Ida Mae Jones has always wanted to fly. Ever since she was put behind the wheel (is it a wheel?) of her daddy’s Jenny and taught how, she knew that this was what she was born to do. Except, she’s an African American (yes, I am being politically correct here), and lives in the outskirts of New Orleans. Not only can she not get a pilot’s license because she’s a woman; she can’t get one because she’s the wrong color.
It’s only when her younger brother spies and article about the Army’s WASP program (that’s Women’s Airforce Service Pilots), and that there was a Chinese-American woman in it, that Ida gets an inkling of an idea. She forges her daddy’s pilot’s license, and since she’s light enough skinned to pass for white, she applies. And gets in.
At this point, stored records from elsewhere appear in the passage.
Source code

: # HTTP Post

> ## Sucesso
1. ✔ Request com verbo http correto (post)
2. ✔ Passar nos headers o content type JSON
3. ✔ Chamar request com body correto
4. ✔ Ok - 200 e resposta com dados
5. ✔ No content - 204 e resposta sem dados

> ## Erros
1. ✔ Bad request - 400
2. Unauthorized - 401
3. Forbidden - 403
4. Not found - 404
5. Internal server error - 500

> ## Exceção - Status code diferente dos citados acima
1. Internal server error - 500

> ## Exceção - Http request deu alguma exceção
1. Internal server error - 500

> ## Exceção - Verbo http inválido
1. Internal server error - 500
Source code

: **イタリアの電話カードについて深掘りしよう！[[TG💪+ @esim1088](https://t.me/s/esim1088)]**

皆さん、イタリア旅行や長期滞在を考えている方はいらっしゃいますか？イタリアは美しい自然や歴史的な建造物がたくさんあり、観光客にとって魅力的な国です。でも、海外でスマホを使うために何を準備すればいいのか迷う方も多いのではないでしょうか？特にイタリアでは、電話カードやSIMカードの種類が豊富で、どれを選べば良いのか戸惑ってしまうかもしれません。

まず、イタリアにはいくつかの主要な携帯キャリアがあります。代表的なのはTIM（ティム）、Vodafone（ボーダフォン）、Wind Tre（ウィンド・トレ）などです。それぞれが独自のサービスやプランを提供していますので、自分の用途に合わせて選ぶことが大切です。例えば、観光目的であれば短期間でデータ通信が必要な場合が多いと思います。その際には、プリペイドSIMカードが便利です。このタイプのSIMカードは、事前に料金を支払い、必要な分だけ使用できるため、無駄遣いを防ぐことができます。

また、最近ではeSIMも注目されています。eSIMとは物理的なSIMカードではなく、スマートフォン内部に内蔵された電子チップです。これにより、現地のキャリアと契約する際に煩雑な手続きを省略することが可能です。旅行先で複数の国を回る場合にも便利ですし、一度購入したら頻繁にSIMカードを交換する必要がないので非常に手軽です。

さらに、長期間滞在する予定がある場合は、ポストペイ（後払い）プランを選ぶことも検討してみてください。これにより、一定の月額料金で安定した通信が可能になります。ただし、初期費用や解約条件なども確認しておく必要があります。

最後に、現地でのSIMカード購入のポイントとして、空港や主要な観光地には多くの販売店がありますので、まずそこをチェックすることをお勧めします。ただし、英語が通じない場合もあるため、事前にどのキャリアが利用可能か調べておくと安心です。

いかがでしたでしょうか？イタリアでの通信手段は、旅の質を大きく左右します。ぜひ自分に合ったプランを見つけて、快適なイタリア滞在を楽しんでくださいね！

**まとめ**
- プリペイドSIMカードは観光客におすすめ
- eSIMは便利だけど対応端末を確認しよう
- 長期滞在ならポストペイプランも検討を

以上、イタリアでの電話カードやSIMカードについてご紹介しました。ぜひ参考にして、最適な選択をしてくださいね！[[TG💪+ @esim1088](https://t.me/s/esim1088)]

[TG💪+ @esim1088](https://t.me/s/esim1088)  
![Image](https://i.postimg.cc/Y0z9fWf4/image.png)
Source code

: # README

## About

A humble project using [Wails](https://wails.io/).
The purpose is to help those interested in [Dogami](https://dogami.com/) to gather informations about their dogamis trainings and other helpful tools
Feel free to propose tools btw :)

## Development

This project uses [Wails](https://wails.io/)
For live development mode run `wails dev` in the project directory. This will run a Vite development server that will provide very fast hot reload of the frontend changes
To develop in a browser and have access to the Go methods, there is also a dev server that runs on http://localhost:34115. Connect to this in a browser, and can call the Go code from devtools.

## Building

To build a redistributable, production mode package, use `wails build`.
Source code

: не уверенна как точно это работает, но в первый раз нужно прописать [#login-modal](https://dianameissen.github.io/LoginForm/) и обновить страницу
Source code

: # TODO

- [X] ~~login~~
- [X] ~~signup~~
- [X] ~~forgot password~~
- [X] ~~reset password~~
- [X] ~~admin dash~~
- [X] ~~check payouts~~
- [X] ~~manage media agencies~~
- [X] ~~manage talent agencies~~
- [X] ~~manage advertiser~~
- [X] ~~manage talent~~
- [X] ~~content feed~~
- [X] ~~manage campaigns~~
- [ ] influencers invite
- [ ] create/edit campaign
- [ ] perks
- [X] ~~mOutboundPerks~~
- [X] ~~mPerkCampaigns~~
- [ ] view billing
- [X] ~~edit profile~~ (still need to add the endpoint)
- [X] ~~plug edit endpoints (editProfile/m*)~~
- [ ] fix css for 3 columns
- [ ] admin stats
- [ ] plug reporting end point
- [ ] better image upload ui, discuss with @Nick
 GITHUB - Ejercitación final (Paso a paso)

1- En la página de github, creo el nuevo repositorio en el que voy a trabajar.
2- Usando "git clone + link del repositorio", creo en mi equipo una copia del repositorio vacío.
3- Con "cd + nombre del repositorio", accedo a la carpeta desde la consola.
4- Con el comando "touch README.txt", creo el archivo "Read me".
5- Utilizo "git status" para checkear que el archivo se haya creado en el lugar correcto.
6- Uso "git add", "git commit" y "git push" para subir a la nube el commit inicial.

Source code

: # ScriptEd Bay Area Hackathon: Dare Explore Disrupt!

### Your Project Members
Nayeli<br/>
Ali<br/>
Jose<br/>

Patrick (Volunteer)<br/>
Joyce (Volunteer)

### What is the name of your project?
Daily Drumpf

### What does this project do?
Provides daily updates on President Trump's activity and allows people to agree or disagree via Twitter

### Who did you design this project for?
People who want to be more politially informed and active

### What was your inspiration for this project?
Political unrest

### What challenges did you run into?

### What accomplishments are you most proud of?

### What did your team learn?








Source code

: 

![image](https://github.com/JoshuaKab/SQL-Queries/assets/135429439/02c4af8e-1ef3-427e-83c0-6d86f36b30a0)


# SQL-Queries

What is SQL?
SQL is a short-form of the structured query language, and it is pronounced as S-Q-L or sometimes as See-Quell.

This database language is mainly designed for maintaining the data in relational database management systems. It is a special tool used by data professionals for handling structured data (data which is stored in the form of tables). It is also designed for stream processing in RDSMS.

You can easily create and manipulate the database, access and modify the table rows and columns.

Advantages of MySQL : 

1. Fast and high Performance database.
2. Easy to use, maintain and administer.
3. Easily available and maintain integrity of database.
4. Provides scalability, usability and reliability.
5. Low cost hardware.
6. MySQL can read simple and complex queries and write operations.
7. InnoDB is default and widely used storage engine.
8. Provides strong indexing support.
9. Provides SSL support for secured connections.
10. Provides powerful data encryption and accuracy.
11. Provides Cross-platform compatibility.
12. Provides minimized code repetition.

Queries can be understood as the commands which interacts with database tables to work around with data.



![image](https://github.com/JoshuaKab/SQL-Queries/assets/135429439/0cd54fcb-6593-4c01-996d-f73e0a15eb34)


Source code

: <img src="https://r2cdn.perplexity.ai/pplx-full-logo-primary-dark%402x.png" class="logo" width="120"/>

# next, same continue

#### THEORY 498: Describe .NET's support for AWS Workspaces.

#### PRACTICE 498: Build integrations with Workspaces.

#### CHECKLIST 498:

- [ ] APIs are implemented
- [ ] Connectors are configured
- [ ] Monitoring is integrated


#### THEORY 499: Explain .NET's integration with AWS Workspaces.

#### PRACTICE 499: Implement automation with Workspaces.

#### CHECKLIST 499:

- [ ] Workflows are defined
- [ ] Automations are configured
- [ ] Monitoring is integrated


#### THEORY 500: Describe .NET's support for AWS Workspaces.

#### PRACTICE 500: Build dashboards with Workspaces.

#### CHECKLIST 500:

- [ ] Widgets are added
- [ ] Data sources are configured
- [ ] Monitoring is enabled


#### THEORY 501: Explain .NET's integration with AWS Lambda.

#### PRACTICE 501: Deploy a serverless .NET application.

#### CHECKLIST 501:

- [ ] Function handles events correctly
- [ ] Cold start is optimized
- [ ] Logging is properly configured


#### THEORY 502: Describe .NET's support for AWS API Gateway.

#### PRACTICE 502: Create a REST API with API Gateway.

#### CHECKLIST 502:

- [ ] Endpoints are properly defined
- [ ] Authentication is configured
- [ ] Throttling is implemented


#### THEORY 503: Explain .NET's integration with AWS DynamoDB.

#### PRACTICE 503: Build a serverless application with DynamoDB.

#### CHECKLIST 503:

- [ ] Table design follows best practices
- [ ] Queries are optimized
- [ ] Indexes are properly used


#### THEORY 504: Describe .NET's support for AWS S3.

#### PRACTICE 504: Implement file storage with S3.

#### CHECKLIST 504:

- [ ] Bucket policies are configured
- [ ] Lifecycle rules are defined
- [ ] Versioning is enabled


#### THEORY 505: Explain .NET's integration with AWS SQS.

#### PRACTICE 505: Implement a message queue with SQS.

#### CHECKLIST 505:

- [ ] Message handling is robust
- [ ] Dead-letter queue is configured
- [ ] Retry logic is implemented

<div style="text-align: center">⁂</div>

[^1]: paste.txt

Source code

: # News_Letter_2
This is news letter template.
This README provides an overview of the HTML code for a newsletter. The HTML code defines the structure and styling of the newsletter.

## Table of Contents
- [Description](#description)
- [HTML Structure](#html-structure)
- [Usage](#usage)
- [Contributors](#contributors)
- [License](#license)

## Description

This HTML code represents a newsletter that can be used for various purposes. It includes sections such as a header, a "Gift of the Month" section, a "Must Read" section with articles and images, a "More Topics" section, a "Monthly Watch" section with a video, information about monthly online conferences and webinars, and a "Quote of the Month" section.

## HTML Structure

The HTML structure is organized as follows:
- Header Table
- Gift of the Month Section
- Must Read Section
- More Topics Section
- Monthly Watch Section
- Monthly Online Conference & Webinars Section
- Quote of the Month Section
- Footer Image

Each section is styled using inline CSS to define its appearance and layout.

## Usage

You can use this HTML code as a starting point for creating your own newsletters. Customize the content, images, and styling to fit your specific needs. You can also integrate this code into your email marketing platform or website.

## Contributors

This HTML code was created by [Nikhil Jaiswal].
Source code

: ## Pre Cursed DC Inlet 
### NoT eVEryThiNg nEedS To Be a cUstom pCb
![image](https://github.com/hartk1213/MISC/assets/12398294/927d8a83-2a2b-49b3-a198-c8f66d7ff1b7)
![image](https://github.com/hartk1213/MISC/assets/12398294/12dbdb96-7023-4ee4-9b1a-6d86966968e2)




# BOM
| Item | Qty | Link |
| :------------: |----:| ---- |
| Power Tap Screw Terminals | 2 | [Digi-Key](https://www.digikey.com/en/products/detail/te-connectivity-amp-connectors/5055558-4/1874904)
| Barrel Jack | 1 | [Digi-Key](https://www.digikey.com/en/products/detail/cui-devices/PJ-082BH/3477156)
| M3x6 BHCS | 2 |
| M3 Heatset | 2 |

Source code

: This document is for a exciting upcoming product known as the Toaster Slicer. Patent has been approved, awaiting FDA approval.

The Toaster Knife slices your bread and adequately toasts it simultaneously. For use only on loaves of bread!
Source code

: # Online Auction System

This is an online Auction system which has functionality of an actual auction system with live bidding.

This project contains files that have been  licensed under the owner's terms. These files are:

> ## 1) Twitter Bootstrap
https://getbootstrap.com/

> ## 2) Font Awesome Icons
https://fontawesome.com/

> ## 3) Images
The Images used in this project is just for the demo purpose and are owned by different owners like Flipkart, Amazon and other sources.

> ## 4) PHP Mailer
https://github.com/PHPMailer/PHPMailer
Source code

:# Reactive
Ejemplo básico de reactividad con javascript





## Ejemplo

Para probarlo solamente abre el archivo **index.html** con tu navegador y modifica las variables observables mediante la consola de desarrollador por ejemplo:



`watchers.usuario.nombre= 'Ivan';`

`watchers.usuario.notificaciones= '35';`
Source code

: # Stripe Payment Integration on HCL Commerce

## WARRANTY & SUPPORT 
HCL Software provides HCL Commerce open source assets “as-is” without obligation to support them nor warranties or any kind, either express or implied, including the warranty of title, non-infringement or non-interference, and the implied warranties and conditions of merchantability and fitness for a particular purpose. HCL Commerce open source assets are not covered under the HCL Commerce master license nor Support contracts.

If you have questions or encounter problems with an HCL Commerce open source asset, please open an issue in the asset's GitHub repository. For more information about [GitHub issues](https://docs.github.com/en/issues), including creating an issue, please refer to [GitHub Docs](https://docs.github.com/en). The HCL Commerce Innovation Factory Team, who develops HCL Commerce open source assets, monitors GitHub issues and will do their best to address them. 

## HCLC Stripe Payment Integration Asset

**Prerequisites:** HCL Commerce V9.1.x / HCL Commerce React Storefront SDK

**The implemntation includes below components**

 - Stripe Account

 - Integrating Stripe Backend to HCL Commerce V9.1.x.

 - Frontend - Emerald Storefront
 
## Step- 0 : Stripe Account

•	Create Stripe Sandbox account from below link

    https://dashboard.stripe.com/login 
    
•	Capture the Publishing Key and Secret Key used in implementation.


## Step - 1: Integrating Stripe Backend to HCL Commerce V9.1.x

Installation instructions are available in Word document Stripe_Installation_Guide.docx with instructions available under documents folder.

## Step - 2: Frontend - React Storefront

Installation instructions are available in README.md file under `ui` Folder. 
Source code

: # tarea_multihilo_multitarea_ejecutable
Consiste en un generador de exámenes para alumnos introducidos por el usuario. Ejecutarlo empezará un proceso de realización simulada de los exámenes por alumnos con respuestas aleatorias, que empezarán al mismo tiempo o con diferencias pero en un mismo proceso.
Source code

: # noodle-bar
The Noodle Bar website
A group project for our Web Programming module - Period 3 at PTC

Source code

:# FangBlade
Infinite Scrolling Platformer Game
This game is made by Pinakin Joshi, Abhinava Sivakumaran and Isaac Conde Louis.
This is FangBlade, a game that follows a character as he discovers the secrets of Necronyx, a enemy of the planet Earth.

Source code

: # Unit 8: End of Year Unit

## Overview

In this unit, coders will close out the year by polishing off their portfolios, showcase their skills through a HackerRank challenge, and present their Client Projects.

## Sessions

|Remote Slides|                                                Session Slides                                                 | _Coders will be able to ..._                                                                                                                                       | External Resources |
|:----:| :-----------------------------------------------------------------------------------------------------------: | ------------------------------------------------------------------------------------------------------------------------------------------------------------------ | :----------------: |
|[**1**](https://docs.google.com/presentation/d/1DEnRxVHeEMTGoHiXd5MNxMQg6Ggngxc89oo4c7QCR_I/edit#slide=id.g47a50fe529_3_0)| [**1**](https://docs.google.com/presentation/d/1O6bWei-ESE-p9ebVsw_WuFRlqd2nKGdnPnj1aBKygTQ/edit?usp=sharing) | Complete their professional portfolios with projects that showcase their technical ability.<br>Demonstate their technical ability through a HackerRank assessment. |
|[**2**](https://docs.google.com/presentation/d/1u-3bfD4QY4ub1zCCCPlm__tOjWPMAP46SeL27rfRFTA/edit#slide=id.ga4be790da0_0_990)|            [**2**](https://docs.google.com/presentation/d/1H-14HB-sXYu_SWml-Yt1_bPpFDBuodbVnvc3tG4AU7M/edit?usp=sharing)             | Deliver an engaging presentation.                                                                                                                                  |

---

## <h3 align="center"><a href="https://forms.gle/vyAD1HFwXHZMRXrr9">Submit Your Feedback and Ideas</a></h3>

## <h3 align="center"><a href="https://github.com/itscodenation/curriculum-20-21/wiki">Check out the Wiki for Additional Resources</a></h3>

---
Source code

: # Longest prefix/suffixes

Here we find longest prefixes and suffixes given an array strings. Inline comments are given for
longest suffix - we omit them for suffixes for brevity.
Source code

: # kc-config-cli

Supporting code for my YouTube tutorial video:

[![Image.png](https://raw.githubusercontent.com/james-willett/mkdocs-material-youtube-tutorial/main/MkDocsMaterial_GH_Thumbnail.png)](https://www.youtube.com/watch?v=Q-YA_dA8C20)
The part in the program is what interested me the most about Smith’s book. I thought that while the conflict between black and white, and Ida’s internal conflict about lying about who she really is, was interesting (and probably worth some thought), I really liked Ida learning how to fly military planes. I liked the challenges posed by the program, the obstacles she had to surmount in order to succeed in a man’s world. It was not only historically interesting, but had a universal appeal: what woman hasn’t faced the “you can’t do it because you’re a girl” and fought her way to success in whatever that is?
It’s books like these that make one grateful for the pioneers, the women who were courageous enough to break the race, sex, or whatever barrier, and achieve their dreams. And it’s good to have a book like this to remind us of it. As well as being a cracking good story.